*** PROVIDED DATA ***

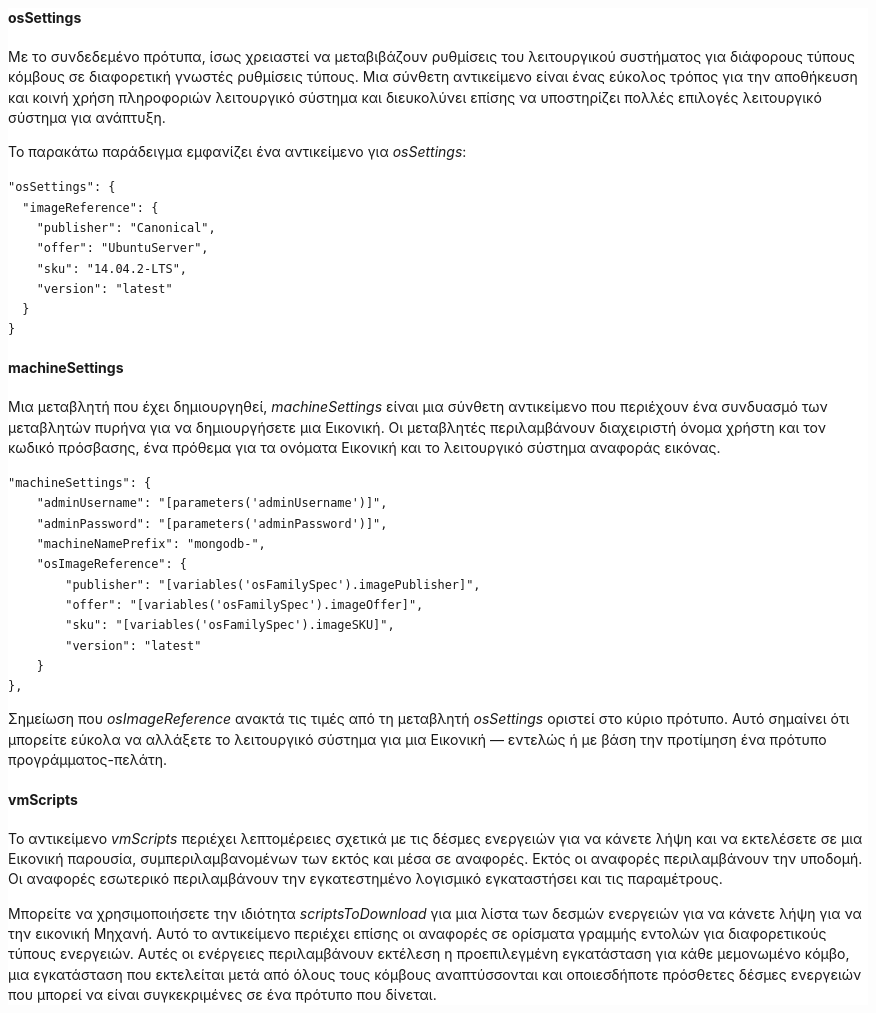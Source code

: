 #### <a name="ossettings"></a>osSettings

Με το συνδεδεμένο πρότυπα, ίσως χρειαστεί να μεταβιβάζουν ρυθμίσεις του λειτουργικού συστήματος για διάφορους τύπους κόμβους σε διαφορετική γνωστές ρυθμίσεις τύπους. Μια σύνθετη αντικείμενο είναι ένας εύκολος τρόπος για την αποθήκευση και κοινή χρήση πληροφοριών λειτουργικό σύστημα και διευκολύνει επίσης να υποστηρίζει πολλές επιλογές λειτουργικό σύστημα για ανάπτυξη.

Το παρακάτω παράδειγμα εμφανίζει ένα αντικείμενο για *osSettings*:

    "osSettings": {
      "imageReference": {
        "publisher": "Canonical",
        "offer": "UbuntuServer",
        "sku": "14.04.2-LTS",
        "version": "latest"
      }
    }

#### <a name="machinesettings"></a>machineSettings

Μια μεταβλητή που έχει δημιουργηθεί, *machineSettings* είναι μια σύνθετη αντικείμενο που περιέχουν ένα συνδυασμό των μεταβλητών πυρήνα για να δημιουργήσετε μια Εικονική. Οι μεταβλητές περιλαμβάνουν διαχειριστή όνομα χρήστη και τον κωδικό πρόσβασης, ένα πρόθεμα για τα ονόματα Εικονική και το λειτουργικό σύστημα αναφοράς εικόνας.

    "machineSettings": {
        "adminUsername": "[parameters('adminUsername')]",
        "adminPassword": "[parameters('adminPassword')]",
        "machineNamePrefix": "mongodb-",
        "osImageReference": {
            "publisher": "[variables('osFamilySpec').imagePublisher]",
            "offer": "[variables('osFamilySpec').imageOffer]",
            "sku": "[variables('osFamilySpec').imageSKU]",
            "version": "latest"
        }
    },

Σημείωση που *osImageReference* ανακτά τις τιμές από τη μεταβλητή *osSettings* οριστεί στο κύριο πρότυπο. Αυτό σημαίνει ότι μπορείτε εύκολα να αλλάξετε το λειτουργικό σύστημα για μια Εικονική — εντελώς ή με βάση την προτίμηση ένα πρότυπο προγράμματος-πελάτη.

#### <a name="vmscripts"></a>vmScripts

Το αντικείμενο *vmScripts* περιέχει λεπτομέρειες σχετικά με τις δέσμες ενεργειών για να κάνετε λήψη και να εκτελέσετε σε μια Εικονική παρουσία, συμπεριλαμβανομένων των εκτός και μέσα σε αναφορές. Εκτός οι αναφορές περιλαμβάνουν την υποδομή. Οι αναφορές εσωτερικό περιλαμβάνουν την εγκατεστημένο λογισμικό εγκαταστήσει και τις παραμέτρους.

Μπορείτε να χρησιμοποιήσετε την ιδιότητα *scriptsToDownload* για μια λίστα των δεσμών ενεργειών για να κάνετε λήψη για να την εικονική Μηχανή. Αυτό το αντικείμενο περιέχει επίσης οι αναφορές σε ορίσματα γραμμής εντολών για διαφορετικούς τύπους ενεργειών. Αυτές οι ενέργειες περιλαμβάνουν εκτέλεση η προεπιλεγμένη εγκατάσταση για κάθε μεμονωμένο κόμβο, μια εγκατάσταση που εκτελείται μετά από όλους τους κόμβους αναπτύσσονται και οποιεσδήποτε πρόσθετες δέσμες ενεργειών που μπορεί να είναι συγκεκριμένες σε ένα πρότυπο που δίνεται.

*** End of PROVIDED DATA ***

*WORK ORDER*
For an answer, give a copy of every line in the listing that holds the word "variables".

*TASK RESPONSE*
            "publisher": "[variables('osFamilySpec').imagePublisher]",
            "offer": "[variables('osFamilySpec').imageOffer]",
            "sku": "[variables('osFamilySpec').imageSKU]",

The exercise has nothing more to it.